Exactly-Once Semantics
1. Overview
1.1 Problem Background
Distributed data processing faces fundamental delivery guarantees challenges:
- At-Most-Once: Records may be lost (unacceptable for critical data)
- At-Least-Once: Records may be duplicated (causes counting errors, double charges)
- Exactly-Once: Each record processed exactly once (ideal but complex)
Real-World Impact:
Scenario: Financial transaction processing
At-Least-Once:
Transaction $100 processed twice → User charged $200 ❌
Exactly-Once:
Transaction $100 processed once → User charged $100 ✅
1.2 Design Goals
SeaTunnel's exactly-once semantics aims to:
- Verifiable End-to-End Consistency: With checkpoint boundaries + sink transactional/idempotent commits, avoid data loss/duplication under the documented failure model
- Transparent Implementation: Framework handles complexity, users configure minimally
- Performance Efficiency: Minimize overhead while maintaining guarantee
- Failure Resilience: Maintain guarantee across task/worker/master failures
- Broad Applicability: Support transactional sinks and also provide practical semantics for non-transactional sinks (e.g., idempotent writes / at-least-once)
1.3 Consistency Levels
| Level | Guarantee | Use Cases | Implementation |
|---|---|---|---|
| At-Most-Once | No duplicates, may lose | Non-critical logs | No retry |
| At-Least-Once | No loss, may duplicate | Idempotent processing | Retry without transaction |
| Exactly-Once | No loss, no duplicates | Financial, billing, audit | Checkpoint + 2PC |
2. Theoretical Foundation
2.1 Chandy-Lamport Algorithm
Concept: Distributed snapshot without stopping the entire system.
Mechanism:
- Coordinator injects barriers (markers) into data streams
- Upon receiving barrier, each operator:
- Snapshots its local state
- Forwards barrier downstream
- When all operators snapshot, we have a consistent global snapshot
Key Property: Snapshot represents a consistent cut across distributed system state.

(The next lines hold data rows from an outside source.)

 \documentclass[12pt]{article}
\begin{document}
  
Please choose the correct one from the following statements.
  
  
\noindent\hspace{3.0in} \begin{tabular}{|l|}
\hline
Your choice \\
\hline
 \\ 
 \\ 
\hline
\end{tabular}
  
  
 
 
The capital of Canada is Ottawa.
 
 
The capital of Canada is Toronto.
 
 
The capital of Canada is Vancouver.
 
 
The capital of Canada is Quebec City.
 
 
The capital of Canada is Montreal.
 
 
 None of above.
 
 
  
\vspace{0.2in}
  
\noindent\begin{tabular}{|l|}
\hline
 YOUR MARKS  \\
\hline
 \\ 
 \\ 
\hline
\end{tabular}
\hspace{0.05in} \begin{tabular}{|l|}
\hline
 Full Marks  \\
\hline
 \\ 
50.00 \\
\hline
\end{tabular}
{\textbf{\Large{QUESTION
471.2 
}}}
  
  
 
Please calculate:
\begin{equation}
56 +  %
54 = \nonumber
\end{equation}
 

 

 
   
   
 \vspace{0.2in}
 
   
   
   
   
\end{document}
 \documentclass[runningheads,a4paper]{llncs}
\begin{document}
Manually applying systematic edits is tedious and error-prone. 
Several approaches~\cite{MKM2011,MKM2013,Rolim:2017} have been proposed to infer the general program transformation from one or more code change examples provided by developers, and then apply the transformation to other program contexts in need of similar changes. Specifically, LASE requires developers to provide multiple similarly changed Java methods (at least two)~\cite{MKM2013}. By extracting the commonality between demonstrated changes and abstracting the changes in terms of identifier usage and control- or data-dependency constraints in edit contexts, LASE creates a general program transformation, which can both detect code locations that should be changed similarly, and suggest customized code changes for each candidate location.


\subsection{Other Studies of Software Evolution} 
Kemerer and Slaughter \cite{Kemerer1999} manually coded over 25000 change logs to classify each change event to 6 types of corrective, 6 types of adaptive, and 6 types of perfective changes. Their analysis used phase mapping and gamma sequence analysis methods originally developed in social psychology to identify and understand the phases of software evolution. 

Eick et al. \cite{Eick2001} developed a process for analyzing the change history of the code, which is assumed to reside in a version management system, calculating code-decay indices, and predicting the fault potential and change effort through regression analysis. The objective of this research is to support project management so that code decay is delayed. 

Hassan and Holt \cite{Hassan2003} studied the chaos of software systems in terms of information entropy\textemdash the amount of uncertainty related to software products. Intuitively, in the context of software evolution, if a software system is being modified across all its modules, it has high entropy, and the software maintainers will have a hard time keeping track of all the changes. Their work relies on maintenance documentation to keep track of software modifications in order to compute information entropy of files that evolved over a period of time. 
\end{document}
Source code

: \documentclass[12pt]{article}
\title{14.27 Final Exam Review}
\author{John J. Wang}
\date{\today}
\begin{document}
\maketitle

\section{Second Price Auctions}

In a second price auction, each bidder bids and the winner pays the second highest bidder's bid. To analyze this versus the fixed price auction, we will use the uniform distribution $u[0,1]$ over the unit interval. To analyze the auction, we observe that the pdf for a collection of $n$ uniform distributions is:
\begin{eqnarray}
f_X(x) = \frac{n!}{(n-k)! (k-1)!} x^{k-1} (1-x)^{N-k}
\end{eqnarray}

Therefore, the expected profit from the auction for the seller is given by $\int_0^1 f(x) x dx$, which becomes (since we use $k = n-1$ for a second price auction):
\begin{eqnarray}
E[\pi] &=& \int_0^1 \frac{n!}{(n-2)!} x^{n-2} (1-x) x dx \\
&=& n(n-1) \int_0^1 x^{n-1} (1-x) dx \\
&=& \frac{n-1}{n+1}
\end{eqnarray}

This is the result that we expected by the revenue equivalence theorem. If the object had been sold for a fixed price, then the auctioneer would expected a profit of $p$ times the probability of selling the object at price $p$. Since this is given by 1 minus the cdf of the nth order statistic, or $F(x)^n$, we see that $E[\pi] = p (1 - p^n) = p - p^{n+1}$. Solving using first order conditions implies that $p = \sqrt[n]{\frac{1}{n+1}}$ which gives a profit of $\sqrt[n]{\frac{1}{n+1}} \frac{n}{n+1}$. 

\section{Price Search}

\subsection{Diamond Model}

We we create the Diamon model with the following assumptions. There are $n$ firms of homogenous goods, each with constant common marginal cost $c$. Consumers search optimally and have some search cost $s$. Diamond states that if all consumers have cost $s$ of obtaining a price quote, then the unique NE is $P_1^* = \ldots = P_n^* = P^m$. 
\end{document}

2.2 Two-Phase Commit Protocol
Concept: Atomic commitment across distributed participants.
Phases:
- Prepare Phase: All participants prepare (avoid making changes externally visible)
- Commit Phase: Coordinator decides commit/abort, all participants execute
In SeaTunnel:
- Prepare:
SinkWriter.prepareCommit(checkpointId)during checkpoint - Commit:
SinkCommitter.commit()after checkpoint completes
3. Architecture for Exactly-Once
3.1 End-to-End Pipeline
┌──────────────────────────────────────────────────────────────┐
│ Source │
│ • Read from external system │
│ • Track offsets/positions │
│ • Snapshot offsets in checkpoint │
└──────────────────────────┬───────────────────────────────────┘
│
▼ Checkpoint Barrier
┌──────────────────────────────────────────────────────────────┐
│ Transform │
│ • Process records │
│ • Snapshot transform state (if any) │
└──────────────────────────┬───────────────────────────────────┘
│
▼ Checkpoint Barrier
┌──────────────────────────────────────────────────────────────┐
│ Sink Writer │
│ • Buffer writes │
│ • prepareCommit(checkpointId) → Generate CommitInfo (PHASE 1)│
│ • Snapshot writer state │
└──────────────────────────┬───────────────────────────────────┘
│
│ CommitInfo
▼
┌──────────────────────────────────────────────────────────────┐
│ CheckpointCoordinator │
│ • Collect all CommitInfos │
│ • Persist CompletedCheckpoint │
│ • Trigger commit phase │
└──────────────────────────┬───────────────────────────────────┘
│
▼
┌──────────────────────────────────────────────────────────────┐
│ Sink Committer │
│ • commit(CommitInfos) → Apply changes (PHASE 2) │
│ • Must be idempotent │
└──────────────────────────┬───────────────────────────────────┘
│
▼
External Sink
(Changes visible)
3.2 Key Components
Source Offset Management:
public class KafkaSourceReader {
private Map<TopicPartition, Long> currentOffsets;
@Override
public void pollNext(Collector<SeaTunnelRow> output) {
ConsumerRecords<K, V> records = consumer.poll(timeout);
for (ConsumerRecord<K, V> record : records) {
// Process record
output.collect(convert(record));
// Track offset
currentOffsets.put(
new TopicPartition(record.topic(), record.partition()),
record.offset()
);
}
}
@Override
public List<KafkaSourceState> snapshotState(long checkpointId) {
// Snapshot offsets (will be committed after checkpoint completes)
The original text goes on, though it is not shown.